DIRECTIONS FOR THIS TASK:
Filter the entries and keep only the lines where the string "https" appears.
*** DATA FOR ANALYSIS ***
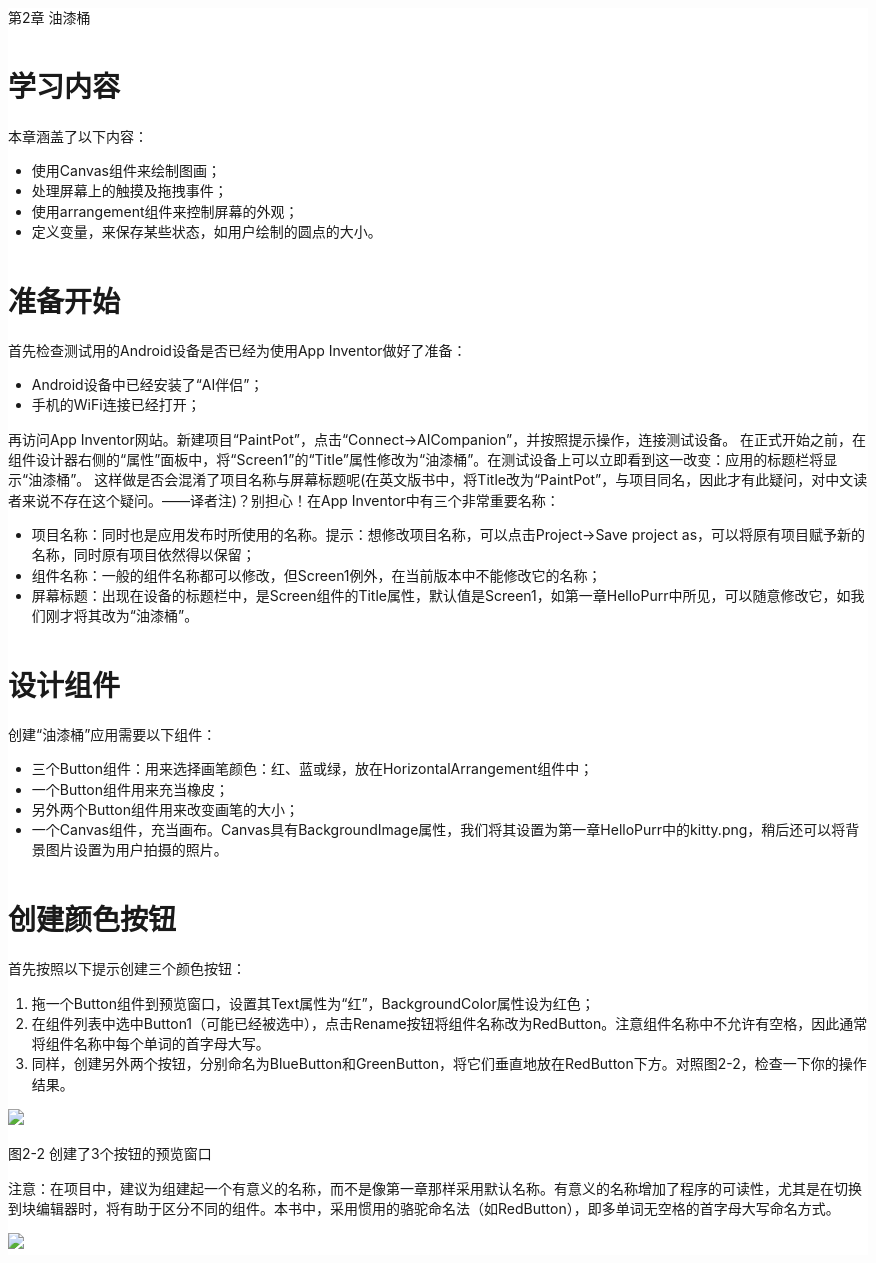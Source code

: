 第2章 油漆桶

# 学习内容

本章涵盖了以下内容：

* 使用Canvas组件来绘制图画；
* 处理屏幕上的触摸及拖拽事件；
* 使用arrangement组件来控制屏幕的外观；
* 定义变量，来保存某些状态，如用户绘制的圆点的大小。

# 准备开始

首先检查测试用的Android设备是否已经为使用App Inventor做好了准备：

* Android设备中已经安装了“AI伴侣”；
* 手机的WiFi连接已经打开；

再访问App Inventor网站。新建项目“PaintPot”，点击“Connect->AICompanion”，并按照提示操作，连接测试设备。 在正式开始之前，在组件设计器右侧的“属性”面板中，将“Screen1”的“Title”属性修改为“油漆桶”。在测试设备上可以立即看到这一改变：应用的标题栏将显示“油漆桶”。 这样做是否会混淆了项目名称与屏幕标题呢(在英文版书中，将Title改为“PaintPot”，与项目同名，因此才有此疑问，对中文读者来说不存在这个疑问。——译者注)？别担心！在App Inventor中有三个非常重要名称：

* 项目名称：同时也是应用发布时所使用的名称。提示：想修改项目名称，可以点击Project->Save project as，可以将原有项目赋予新的名称，同时原有项目依然得以保留；
* 组件名称：一般的组件名称都可以修改，但Screen1例外，在当前版本中不能修改它的名称；
* 屏幕标题：出现在设备的标题栏中，是Screen组件的Title属性，默认值是Screen1，如第一章HelloPurr中所见，可以随意修改它，如我们刚才将其改为“油漆桶”。

# 设计组件

创建“油漆桶”应用需要以下组件：

* 三个Button组件：用来选择画笔颜色：红、蓝或绿，放在HorizontalArrangement组件中；
* 一个Button组件用来充当橡皮；
* 另外两个Button组件用来改变画笔的大小；
* 一个Canvas组件，充当画布。Canvas具有BackgroundImage属性，我们将其设置为第一章HelloPurr中的kitty.png，稍后还可以将背景图片设置为用户拍摄的照片。

# 创建颜色按钮

首先按照以下提示创建三个颜色按钮：

1. 拖一个Button组件到预览窗口，设置其Text属性为“红”，BackgroundColor属性设为红色；  
2. 在组件列表中选中Button1（可能已经被选中），点击Rename按钮将组件名称改为RedButton。注意组件名称中不允许有空格，因此通常将组件名称中每个单词的首字母大写。 
3. 同样，创建另外两个按钮，分别命名为BlueButton和GreenButton，将它们垂直地放在RedButton下方。对照图2-2，检查一下你的操作结果。

![](./images/2-21.png)

图2-2 创建了3个按钮的预览窗口

 
注意：在项目中，建议为组建起一个有意义的名称，而不是像第一章那样采用默认名称。有意义的名称增加了程序的可读性，尤其是在切换到块编辑器时，将有助于区分不同的组件。本书中，采用惯用的骆驼命名法（如RedButton），即多单词无空格的首字母大写命名方式。

![](./images/test-11.png)
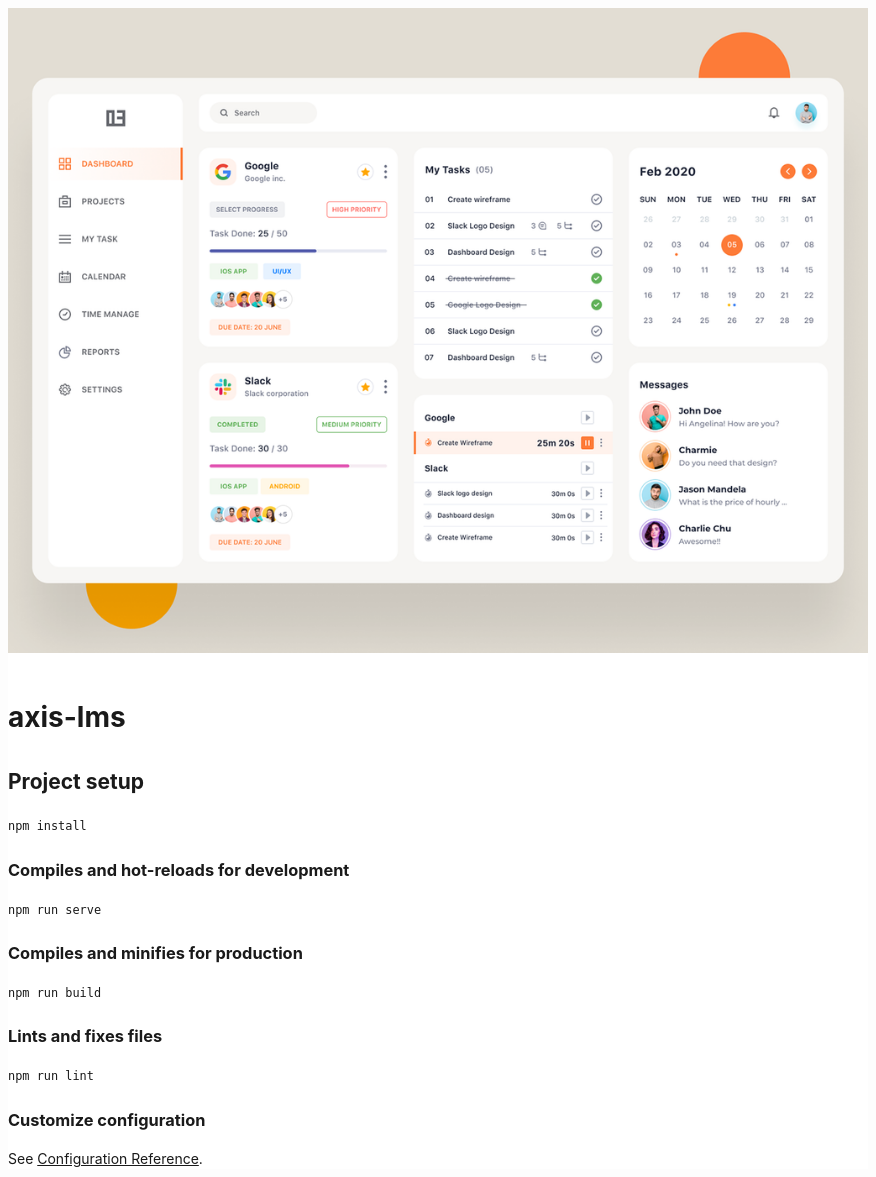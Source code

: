 <p center>
<img width="100%" src="https://github.com/dev-rsrimon/project-management-vue/blob/master/demo/1.png">
</p>

# axis-lms

## Project setup
```
npm install
```

### Compiles and hot-reloads for development
```
npm run serve
```

### Compiles and minifies for production
```
npm run build
```

### Lints and fixes files
```
npm run lint
```

### Customize configuration
See [Configuration Reference](https://cli.vuejs.org/config/).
*** End of DATA FOR ANALYSIS ***
RESPONSE TO THE TASK:
<img width="100%" src="https://github.com/dev-rsrimon/project-management-vue/blob/master/demo/1.png">
See [Configuration Reference](https://cli.vuejs.org/config/).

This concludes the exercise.